(Material for the task Opens)
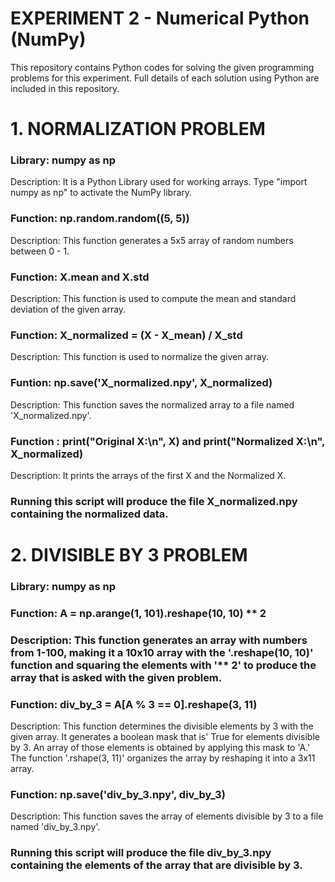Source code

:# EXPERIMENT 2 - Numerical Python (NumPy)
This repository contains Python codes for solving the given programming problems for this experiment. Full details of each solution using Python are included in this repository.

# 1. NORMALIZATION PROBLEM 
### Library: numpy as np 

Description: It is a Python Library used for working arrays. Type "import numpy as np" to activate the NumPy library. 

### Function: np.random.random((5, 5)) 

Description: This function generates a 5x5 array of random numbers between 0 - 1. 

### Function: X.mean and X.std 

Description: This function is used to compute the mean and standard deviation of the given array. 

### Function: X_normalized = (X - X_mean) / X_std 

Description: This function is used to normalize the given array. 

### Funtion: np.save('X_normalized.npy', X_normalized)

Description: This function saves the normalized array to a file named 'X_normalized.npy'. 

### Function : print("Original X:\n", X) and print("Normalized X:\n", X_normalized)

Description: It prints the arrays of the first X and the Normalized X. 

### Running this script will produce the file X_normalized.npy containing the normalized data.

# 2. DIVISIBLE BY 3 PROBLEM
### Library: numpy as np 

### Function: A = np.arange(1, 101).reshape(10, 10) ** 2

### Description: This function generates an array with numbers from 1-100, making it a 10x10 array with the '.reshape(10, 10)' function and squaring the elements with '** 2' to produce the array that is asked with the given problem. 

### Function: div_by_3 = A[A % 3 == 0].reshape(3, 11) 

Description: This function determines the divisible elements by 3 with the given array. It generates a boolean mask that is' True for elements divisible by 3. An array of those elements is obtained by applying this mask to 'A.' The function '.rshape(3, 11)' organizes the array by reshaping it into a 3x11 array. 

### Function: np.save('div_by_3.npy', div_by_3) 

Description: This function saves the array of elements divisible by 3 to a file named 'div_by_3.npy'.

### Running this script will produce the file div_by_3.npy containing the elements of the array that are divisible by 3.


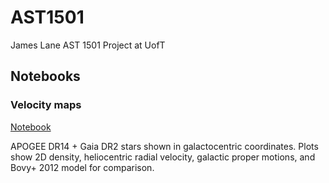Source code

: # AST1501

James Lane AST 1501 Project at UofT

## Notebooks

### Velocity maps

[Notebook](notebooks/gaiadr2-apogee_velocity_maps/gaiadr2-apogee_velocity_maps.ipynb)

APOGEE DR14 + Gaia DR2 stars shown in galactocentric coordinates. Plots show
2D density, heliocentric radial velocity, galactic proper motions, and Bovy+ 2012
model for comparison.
(Material for the task Closes)
(Material for the task Opens)
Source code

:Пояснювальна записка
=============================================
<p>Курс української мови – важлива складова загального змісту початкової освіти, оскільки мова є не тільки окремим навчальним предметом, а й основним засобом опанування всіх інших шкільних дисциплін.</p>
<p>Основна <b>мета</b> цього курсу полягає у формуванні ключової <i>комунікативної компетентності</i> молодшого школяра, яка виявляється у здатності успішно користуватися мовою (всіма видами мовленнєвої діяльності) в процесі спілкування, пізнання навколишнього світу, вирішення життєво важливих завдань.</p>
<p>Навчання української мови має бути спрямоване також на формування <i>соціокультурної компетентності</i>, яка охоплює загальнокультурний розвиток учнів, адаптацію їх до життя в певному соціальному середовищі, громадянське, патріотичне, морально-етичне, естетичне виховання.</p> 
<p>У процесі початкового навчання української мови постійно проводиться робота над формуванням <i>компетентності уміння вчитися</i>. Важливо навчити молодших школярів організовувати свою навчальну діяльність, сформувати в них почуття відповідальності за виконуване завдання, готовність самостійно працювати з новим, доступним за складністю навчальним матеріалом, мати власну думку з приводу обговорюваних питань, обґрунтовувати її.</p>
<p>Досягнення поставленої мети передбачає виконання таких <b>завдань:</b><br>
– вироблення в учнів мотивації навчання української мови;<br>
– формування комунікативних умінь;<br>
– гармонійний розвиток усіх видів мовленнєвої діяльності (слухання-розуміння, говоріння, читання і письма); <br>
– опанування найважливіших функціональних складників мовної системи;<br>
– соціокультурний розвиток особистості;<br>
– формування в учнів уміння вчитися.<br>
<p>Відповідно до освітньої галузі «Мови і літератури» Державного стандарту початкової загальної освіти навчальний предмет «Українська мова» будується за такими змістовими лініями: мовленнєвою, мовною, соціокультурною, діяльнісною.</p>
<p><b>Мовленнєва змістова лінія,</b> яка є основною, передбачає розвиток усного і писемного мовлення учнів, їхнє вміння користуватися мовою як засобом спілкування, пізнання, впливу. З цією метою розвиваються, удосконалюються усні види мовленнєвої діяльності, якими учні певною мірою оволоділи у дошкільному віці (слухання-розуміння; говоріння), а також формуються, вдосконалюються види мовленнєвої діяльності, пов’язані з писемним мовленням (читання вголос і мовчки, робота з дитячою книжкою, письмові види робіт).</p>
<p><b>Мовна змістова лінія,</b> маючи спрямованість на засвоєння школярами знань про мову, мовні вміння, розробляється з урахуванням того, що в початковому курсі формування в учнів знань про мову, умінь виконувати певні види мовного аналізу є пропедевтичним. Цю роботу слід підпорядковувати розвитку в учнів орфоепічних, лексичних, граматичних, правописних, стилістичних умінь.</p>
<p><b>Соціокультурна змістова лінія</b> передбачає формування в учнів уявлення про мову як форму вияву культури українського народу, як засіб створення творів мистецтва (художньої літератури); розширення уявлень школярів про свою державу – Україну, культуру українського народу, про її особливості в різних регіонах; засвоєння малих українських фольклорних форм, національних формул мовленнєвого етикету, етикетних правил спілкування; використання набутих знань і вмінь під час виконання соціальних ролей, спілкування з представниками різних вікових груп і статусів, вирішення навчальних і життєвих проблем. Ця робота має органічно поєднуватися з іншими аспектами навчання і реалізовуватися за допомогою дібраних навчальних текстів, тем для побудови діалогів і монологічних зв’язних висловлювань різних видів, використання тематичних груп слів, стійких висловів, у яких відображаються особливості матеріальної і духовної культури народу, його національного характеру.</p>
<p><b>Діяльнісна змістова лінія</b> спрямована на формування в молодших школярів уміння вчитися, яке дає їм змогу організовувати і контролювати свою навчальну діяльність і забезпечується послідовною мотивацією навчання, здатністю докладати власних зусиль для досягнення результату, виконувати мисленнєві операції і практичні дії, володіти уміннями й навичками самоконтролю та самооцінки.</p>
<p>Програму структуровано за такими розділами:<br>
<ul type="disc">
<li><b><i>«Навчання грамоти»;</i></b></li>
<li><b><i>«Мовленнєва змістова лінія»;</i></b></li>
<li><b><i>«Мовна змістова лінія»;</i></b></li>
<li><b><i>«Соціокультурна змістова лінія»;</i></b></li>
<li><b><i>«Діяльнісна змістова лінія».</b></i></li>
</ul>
(Material for the task Closes)
What is required: Would you retype the lines above from the one with "і письма); <br>" down to the one with "учнів уміння вчитися.<br>", word for word, both ends included and no other lines?

Task answer:
– гармонійний розвиток усіх видів мовленнєвої діяльності (слухання-розуміння, говоріння, читання і письма); <br>
– опанування найважливіших функціональних складників мовної системи;<br>
– соціокультурний розвиток особистості;<br>
– формування в учнів уміння вчитися.<br>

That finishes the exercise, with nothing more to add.